Nie 800, lecz 570 osób (10 proc. załogi) zostanie objętych programem restrukturyzacji zatrudnienia w Ruchu. Zwolnionych zostanie zatem o 30 proc. mniej pracowników, niż pierwotnie zakładano. Taką decyzję podjął zarząd kolportera po trwających ponad miesiąc konsultacjach ze związkami zawodowymi. Porozumienia nie udało się osiągnąć, dlatego zarząd sam zdecydował o rozmiarze redukcji zatrudnienia.
- Związki zawodowe domagały się obniżki liczby osób objętych programem zwolnień grupowych - mówi Dorota Dardzińska z działu komunikacji społecznej Ruchu. - Rozbieżność między ich oczekiwaniami a stanowiskiem zarządu była jednak na tyle duża, że osiągnięcie porozumienia okazało się niemożliwe, choć z pewnością wola kompromisu była po obydwu stronach - dodaje.
Pierwsze wypowiedzenia trafią do pracowników 25 września. Realizacja programu ma przynieść 2,2 mln zł oszczędności miesięcznie od początku listopada. Początkowo przewidywano, że spółka zaoszczędzi 2,7 mln zł od początku października. Negocjacje ze związkami zawodowymi opóźniły jednak rozpoczęcie realizacji programu.
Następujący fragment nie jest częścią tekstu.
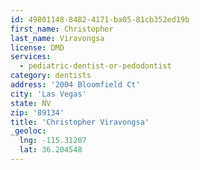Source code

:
 ```yaml
---
id: 49801148-8482-4171-ba05-81cb352ed19b
first_name: Christopher
last_name: Viravongsa
license: DMD
services:
  - pediatric-dentist-or-pedodontist
category: dentists
address: '2004 Bloomfield Ct'
city: 'Las Vegas'
state: NV
zip: '89134'
title: 'Christopher Viravongsa'
_geoloc:
  lng: -115.31207
  lat: 36.204548
---
```

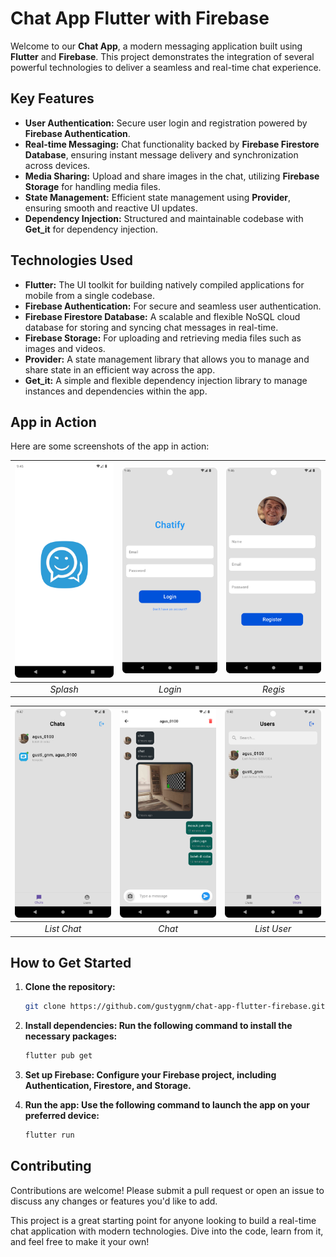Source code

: # Chat App Flutter with Firebase

Welcome to our **Chat App**, a modern messaging application built using **Flutter** and **Firebase**. This project demonstrates the integration of several powerful technologies to deliver a seamless and real-time chat experience.

## Key Features
- **User Authentication:** Secure user login and registration powered by **Firebase Authentication**.
- **Real-time Messaging:** Chat functionality backed by **Firebase Firestore Database**, ensuring instant message delivery and synchronization across devices.
- **Media Sharing:** Upload and share images in the chat, utilizing **Firebase Storage** for handling media files.
- **State Management:** Efficient state management using **Provider**, ensuring smooth and reactive UI updates.
- **Dependency Injection:** Structured and maintainable codebase with **Get_it** for dependency injection.

## Technologies Used
- **Flutter:** The UI toolkit for building natively compiled applications for mobile from a single codebase.
- **Firebase Authentication:** For secure and seamless user authentication.
- **Firebase Firestore Database:** A scalable and flexible NoSQL cloud database for storing and syncing chat messages in real-time.
- **Firebase Storage:** For uploading and retrieving media files such as images and videos.
- **Provider:** A state management library that allows you to manage and share state in an efficient way across the app.
- **Get_it:** A simple and flexible dependency injection library to manage instances and dependencies within the app.

## App in Action
Here are some screenshots of the app in action:

| ![Splash](https://github.com/gustygnm/chat-app-flutter-firebase/blob/master/assets/preview/preview_2.png) | ![Login](https://github.com/gustygnm/chat-app-flutter-firebase/blob/master/assets/preview/preview_1.png) | ![Registrasi](https://github.com/gustygnm/chat-app-flutter-firebase/blob/master/assets/preview/preview_3.png) |
|:-------------------------------------------:|:-------------------------------------------:|:----------------------------------------------:|
| *Splash*                               | *Login*                               | *Regis*                                |

| ![Chats](https://github.com/gustygnm/chat-app-flutter-firebase/blob/master/assets/preview/preview_4.png) | ![Chat](https://github.com/gustygnm/chat-app-flutter-firebase/blob/master/assets/preview/preview_5.png) | ![Users](https://github.com/gustygnm/chat-app-flutter-firebase/blob/master/assets/preview/preview_6.png) |
|:-------------------------------------------:|:-------------------------------------------:|:----------------------------------------------:|
| *List Chat*                               | *Chat*                               | *List User*                                |


## How to Get Started
1. **Clone the repository:** 
   ```bash
   git clone https://github.com/gustygnm/chat-app-flutter-firebase.git
   ```
   
2. **Install dependencies: Run the following command to install the necessary packages:**
   ```bash
   flutter pub get
   ```
3. **Set up Firebase: Configure your Firebase project, including Authentication, Firestore, and Storage.**
   
5. **Run the app: Use the following command to launch the app on your preferred device:**
   ```bash
   flutter run
   ```
   
## Contributing
Contributions are welcome! Please submit a pull request or open an issue to discuss any changes or features you'd like to add.

This project is a great starting point for anyone looking to build a real-time chat application with modern technologies. Dive into the code, learn from it, and feel free to make it your own!
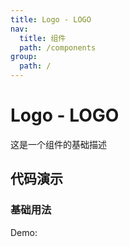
 ```yaml
---
title: Logo - LOGO
nav:
  title: 组件
  path: /components
group:
  path: /
---
```


# Logo - LOGO

这是一个组件的基础描述

## 代码演示

### 基础用法

Demo:

<code src="./demos/logo.tsx"  background="#f0f2f5" />

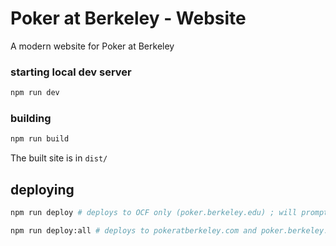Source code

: # Poker at Berkeley - Website

A modern website for Poker at Berkeley

### starting local dev server

```bash
npm run dev
```

### building

```bash
npm run build
```

The built site is in `dist/`

## deploying

```bash
npm run deploy # deploys to OCF only (poker.berkeley.edu) ; will prompt you for OCF password

npm run deploy:all # deploys to pokeratberkeley.com and poker.berkeley.edu ; will prompt you for OCF password
```
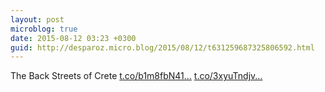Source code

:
 ```yaml
---
layout: post
microblog: true
date: 2015-08-12 03:23 +0300
guid: http://desparoz.micro.blog/2015/08/12/t631259687325806592.html
---
```

The Back Streets of Crete [t.co/b1m8fbN41...](http://t.co/b1m8fbN41o) [t.co/3xyuTndjv...](http://t.co/3xyuTndjvp)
W najbliższym czasie spółka sporządzi imienną listę osób, które zostaną objęte zwolnieniami grupowymi. Z naszych nieoficjalnych informacji wynika, że najwięcej zwolnionych będzie z grona tzw. pracowników pomocniczych (back office). Będą oni stanowili około 60 proc. osób, które stracą pracę. Po około 10 proc. będą zaś stanowili pracownicy merytoryczni, kierownicy oraz pracownicy obsługi.
Wczoraj walory Ruchu potaniały o 3,1 proc., do 12,4 zł.